Auch in Österreich geht so viel Agrargrund verloren wie nie zuvor, nämlich 0,29% pro Jahr. Das berichtete Hr. Matthias Raßbach von Lidl Österreich. Gleichzeitig geht die Bodenversiegelung voran und die "Big Player" sind weiter auf der Suche nach großen Gewerbeflächen, auch etwa für Logistikzentren mit mehreren Hektar Platzbedarf.
Wachsende Teile der Bevölkerung wehren sich gegen den Flächenfraß und Agrarökonomen fordern die Landespolitik eindringlich auf, endlich Maßnahmen zu ergreifen. Die BürgermeisterInnen müssen aber zusehen, wie sie Gewerbebetriebe (= Arbeitsplätze = Steuereinnahmen) in ihre Gemeinden bekommen bzw. diese dort halten können.

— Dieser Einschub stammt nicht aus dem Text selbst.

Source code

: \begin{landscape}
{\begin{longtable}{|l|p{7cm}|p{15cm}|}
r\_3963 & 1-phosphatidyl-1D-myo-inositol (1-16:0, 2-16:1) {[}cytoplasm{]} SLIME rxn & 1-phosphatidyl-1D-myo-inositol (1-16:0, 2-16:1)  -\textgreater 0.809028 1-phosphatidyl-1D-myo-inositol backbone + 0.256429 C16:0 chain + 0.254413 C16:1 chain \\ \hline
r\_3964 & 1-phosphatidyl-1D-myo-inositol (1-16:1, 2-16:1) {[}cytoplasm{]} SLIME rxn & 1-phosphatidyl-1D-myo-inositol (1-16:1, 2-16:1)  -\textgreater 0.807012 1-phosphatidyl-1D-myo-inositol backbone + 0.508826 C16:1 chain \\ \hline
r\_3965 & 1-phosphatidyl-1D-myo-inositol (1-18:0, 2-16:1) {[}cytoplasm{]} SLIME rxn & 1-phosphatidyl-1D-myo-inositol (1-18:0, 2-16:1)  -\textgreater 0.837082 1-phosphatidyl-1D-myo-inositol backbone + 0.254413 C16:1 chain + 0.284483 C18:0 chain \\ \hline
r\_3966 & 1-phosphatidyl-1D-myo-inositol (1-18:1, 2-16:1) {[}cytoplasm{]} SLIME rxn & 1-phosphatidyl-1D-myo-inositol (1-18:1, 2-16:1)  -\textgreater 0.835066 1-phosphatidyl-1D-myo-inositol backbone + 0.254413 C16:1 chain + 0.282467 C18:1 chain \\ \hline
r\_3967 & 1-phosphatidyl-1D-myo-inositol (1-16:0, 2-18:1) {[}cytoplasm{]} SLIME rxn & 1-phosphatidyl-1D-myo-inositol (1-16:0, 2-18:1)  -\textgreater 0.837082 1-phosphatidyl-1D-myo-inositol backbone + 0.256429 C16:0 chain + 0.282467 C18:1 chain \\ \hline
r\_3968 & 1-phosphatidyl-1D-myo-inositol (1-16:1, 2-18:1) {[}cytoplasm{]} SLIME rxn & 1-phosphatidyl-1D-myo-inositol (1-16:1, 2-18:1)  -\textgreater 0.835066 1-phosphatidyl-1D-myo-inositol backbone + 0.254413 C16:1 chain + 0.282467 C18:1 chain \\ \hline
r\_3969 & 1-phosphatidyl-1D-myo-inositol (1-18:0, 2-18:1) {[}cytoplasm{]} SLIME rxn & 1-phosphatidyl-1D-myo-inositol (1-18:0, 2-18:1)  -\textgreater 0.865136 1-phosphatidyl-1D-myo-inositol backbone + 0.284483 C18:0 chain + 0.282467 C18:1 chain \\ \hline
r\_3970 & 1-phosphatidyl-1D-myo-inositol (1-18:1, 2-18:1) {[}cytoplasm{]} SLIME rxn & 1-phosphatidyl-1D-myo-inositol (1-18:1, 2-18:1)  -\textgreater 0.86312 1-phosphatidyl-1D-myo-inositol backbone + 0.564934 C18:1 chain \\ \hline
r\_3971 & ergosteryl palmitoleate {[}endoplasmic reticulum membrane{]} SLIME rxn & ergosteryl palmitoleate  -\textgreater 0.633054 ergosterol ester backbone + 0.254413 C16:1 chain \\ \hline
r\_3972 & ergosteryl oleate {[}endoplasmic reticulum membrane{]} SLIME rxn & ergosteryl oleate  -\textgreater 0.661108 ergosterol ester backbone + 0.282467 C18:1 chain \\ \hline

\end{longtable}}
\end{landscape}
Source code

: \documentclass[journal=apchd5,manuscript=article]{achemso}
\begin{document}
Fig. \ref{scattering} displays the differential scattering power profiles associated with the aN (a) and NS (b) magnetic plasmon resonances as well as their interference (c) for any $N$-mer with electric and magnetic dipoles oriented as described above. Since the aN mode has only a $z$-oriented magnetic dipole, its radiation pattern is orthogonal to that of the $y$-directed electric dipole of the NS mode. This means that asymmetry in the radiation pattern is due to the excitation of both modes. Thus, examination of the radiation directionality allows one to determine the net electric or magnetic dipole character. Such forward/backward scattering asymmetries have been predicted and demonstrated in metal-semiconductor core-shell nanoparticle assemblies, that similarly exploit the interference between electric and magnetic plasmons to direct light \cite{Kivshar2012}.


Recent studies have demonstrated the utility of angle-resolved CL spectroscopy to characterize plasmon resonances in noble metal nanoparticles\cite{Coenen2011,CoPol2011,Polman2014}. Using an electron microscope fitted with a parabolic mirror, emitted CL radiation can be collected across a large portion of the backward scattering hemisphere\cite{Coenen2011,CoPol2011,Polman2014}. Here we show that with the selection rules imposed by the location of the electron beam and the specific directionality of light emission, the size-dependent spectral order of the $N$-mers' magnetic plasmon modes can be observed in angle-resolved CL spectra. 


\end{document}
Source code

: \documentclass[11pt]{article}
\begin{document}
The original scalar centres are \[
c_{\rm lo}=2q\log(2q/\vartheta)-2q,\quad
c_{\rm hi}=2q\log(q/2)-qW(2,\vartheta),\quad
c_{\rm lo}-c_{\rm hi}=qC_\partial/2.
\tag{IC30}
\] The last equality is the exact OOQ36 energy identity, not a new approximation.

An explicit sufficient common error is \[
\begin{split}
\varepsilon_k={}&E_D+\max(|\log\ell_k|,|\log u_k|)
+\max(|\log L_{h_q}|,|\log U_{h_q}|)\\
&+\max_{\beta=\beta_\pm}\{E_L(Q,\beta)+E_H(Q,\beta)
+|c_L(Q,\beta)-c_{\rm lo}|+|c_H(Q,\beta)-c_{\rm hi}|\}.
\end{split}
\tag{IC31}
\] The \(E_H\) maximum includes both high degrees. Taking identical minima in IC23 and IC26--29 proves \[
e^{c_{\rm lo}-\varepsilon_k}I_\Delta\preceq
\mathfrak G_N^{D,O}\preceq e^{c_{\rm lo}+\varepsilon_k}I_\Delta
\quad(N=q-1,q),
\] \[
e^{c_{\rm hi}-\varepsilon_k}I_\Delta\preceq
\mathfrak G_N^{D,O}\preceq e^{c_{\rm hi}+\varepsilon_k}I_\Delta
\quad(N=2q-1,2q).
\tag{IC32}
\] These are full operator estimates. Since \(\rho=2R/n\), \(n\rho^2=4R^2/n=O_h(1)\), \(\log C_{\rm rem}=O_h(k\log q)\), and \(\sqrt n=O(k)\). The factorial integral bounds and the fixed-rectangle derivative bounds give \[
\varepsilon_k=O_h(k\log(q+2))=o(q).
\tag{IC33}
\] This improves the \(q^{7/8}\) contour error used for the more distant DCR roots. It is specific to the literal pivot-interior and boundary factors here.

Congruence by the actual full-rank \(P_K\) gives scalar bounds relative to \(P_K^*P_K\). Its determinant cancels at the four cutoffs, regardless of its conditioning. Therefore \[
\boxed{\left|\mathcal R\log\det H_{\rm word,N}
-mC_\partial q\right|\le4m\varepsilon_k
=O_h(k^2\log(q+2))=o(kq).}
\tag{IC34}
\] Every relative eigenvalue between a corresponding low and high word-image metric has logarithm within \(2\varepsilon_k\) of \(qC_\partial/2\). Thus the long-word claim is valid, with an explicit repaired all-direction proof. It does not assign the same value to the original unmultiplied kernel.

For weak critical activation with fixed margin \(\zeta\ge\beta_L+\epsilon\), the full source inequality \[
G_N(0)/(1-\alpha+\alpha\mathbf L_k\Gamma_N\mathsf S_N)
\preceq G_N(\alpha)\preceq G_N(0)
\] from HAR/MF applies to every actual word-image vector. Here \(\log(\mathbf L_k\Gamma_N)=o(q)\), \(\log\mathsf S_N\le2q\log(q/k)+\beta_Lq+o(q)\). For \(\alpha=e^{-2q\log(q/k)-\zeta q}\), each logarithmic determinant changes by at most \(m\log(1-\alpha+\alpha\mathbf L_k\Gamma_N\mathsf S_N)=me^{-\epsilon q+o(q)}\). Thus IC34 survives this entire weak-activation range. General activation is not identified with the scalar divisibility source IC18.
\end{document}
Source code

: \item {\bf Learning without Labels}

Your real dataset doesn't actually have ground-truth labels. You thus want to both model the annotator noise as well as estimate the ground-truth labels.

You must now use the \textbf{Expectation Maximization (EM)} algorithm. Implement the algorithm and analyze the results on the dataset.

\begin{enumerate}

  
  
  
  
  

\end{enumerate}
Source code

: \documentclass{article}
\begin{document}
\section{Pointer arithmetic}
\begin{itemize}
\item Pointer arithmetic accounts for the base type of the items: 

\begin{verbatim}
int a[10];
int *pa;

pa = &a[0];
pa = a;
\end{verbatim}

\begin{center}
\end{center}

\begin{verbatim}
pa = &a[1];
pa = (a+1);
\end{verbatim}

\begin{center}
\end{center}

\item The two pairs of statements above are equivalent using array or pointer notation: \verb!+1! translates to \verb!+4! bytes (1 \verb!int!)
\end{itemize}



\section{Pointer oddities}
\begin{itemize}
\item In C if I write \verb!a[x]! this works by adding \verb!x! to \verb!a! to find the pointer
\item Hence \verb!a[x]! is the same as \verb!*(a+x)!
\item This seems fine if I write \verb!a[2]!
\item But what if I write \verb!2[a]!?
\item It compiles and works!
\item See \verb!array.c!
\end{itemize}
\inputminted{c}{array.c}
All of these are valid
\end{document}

Also heißt es wohl zusammenrücken. Anstatt dem typischer Flachbau auf 4.500m² Grund mit 100 vorgelagerten PKW-Stellplätzen am Ortsrand will Lidl nur noch 2.500m² Grund verbrauchen. Dafür geht es in die Höhe, eine Ebene Parking, darüber Shoppen und wenn möglich so viele Wohnungen obenauf wie der Bebauungsplan hergibt. Der Diskonter Lidl hat hierfür in Irland ein eigenes Konzept entwickelt, und will nun diese als "Metropolfilialen" in Zentraleuropa realisieren. Eine erste "Metropolfiliale" ist gerade in der Wiener Muthgasse in der Pipeline.
Und wo liegen die Risiken und Hemmschuhe?
Bislang gingen die Lebensmittelhändler nur ungerne in gemischte Immobilien. Denn bei multifunktionellen Nutzungen multiplizieren sich logischerweise die funktionalen Anforderungen mit den gesetzlichen Vorschriften. So wird die Entwicklung und Umsetzung einer "Metropolfiliale" auch rechtlich zu einem sehr komplexen Unterfangen, gerade in Österreich mit seinen vielen länderspezifischen Gesetzen, Verordnungen und Richtlinien.
Am Weg vom Projekt zum Objekt befindet eine ansehnliche Menge an Stolpersteinen und Untiefen. Die fangen bei der Raumordnung bzw. Widmung an (Land), ziehen sich über lokale Bauvorschriften und den Ortsbildschutz (Gemeinde), die Bauordnungen und OIB-Vorschriften (Land) und enden dann irgendwo beim Mietrechts- und Wohnungseigentumsgesetz (Bund).
Auch Architekten und Ingenieure stehen bei "Metropolfilialen" vor Herausforderungen, die beim Markt auf der "Grünen Wiese" kaum ein Thema sind. Etwa das Thema strukturelle Flexibilität für die notwendigen Modernisierungszyklen oder das Thema der verschiedenen Funktionsabläufe bis hin zu einer Produktanlieferung per LKW, die auch um 5 Uhr Früh für die Bewohner störungsfrei möglich sein muss.
Die Immobilien- bzw. Expansionsabteilung des Lebensmittelhändlers muss jedenfalls bekanntes Terrain verlassen. Denn neben dem 1 x 1 des Supermarktes wäre nun auch die Entwicklung von nachhaltig ertragssfähigen Büro- und Wohnflächen zu beherrschen.
Für "Metropolfilialen" oder ähnliche multifunktionalen Nutzungen ist in jedem Fall umfassende Projektentwicklungsarbeit erforderlich.